Benn[-t] Out Of Shape, Again

In Benn There, Done That and several earlier posts (here, here, and here) I discussed the new book by English professor Walter Benn Michaels that criticizes (from the left) the left’s fixation with race in general, and “diversity” in particular, because they divert attention from what he thinks is really important, income inequality.

Since he says essentially the same things in this recent article, I won’t repeat all the points I’ve made earlier. But I will repeat one: Michaels’ indifference, even hostility, to the idea of individual rights.
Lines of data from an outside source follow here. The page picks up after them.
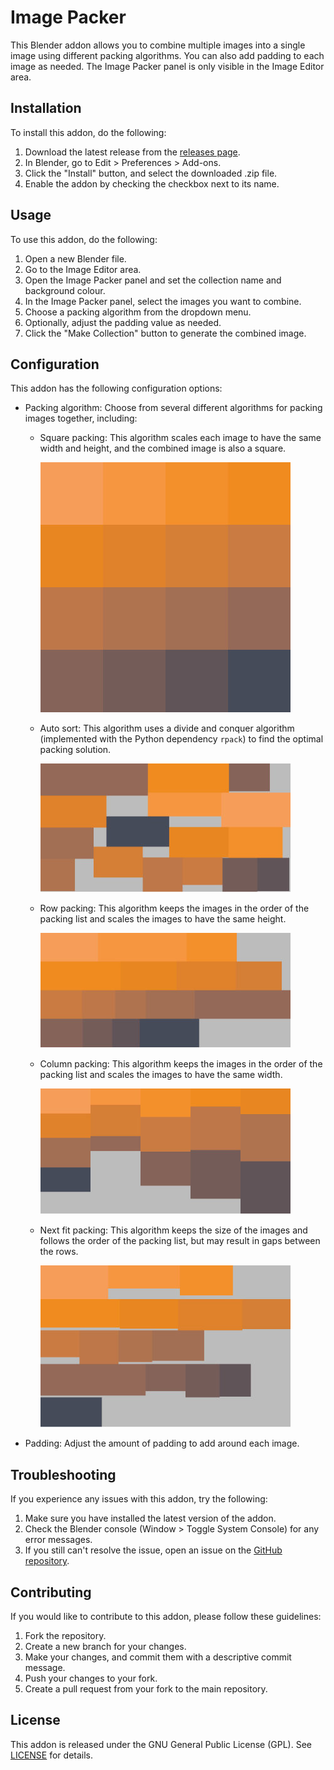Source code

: # Image Packer

This Blender addon allows you to combine multiple images into a single image using different packing algorithms. You can also add padding to each image as needed. The Image Packer panel is only visible in the Image Editor area.

## Installation

To install this addon, do the following:

1. Download the latest release from the [releases page](https://github.com/HerrWaffel/image-packer/releases).
2. In Blender, go to Edit > Preferences > Add-ons.
3. Click the "Install" button, and select the downloaded .zip file.
4. Enable the addon by checking the checkbox next to its name.

## Usage

To use this addon, do the following:

1. Open a new Blender file.
2. Go to the Image Editor area.
3. Open the Image Packer panel and set the collection name and background colour.
4. In the Image Packer panel, select the images you want to combine.
5. Choose a packing algorithm from the dropdown menu.
6. Optionally, adjust the padding value as needed.
7. Click the "Make Collection" button to generate the combined image.

## Configuration

This addon has the following configuration options:

- Packing algorithm: Choose from several different algorithms for packing images together, including:

  - Square packing: This algorithm scales each image to have the same width and height, and the combined image is also a square.
  
    ![Screenshot](screenshots/SquarePacking.jpg)

  - Auto sort: This algorithm uses a divide and conquer algorithm (implemented with the Python dependency `rpack`) to find the optimal packing solution.
  
    ![Screenshot](screenshots/AutoSort.jpg)


  - Row packing: This algorithm keeps the images in the order of the packing list and scales the images to have the same height.
  
    ![Screenshot](screenshots/RowPacking.jpg)


  - Column packing: This algorithm keeps the images in the order of the packing list and scales the images to have the same width.
  
    ![Screenshot](screenshots/ColumnPacking.jpg)


  - Next fit packing: This algorithm keeps the size of the images and follows the order of the packing list, but may result in gaps between the rows.
  
    ![Screenshot](screenshots/NextFit.jpg)

- Padding: Adjust the amount of padding to add around each image.

## Troubleshooting

If you experience any issues with this addon, try the following:

1. Make sure you have installed the latest version of the addon.
2. Check the Blender console (Window > Toggle System Console) for any error messages.
3. If you still can't resolve the issue, open an issue on the [GitHub repository](https://github.com/HerrWaffel/image-packer/issues).

## Contributing

If you would like to contribute to this addon, please follow these guidelines:

1. Fork the repository.
2. Create a new branch for your changes.
3. Make your changes, and commit them with a descriptive commit message.
4. Push your changes to your fork.
5. Create a pull request from your fork to the main repository.

## License

This addon is released under the GNU General Public License (GPL). See [LICENSE](LICENSE) for details.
In that he is at one with those on the left he criticizes.

In this earlier post I criticized his argument that “we shouldn’t care about unfairness to individuals in the admissions process until the unfairness between groups is resolved,” and in this recent article he repeats his belief in “the importance of groups and the irrelevance of a certain individualism in American life.”

Not simply “individualism,” it is important to note, but individual rights as well. Thus, because Asian Americans as a group have higher incomes than both blacks and whites, any discrimination that may occur against individual Asian Americans is irrelevant.

[Alhough] Asian-American applicants are sometimes rejected by elite colleges in favor of kids who are even richer than they are, their numbers are still high, and their rejection is pretty inconsequential.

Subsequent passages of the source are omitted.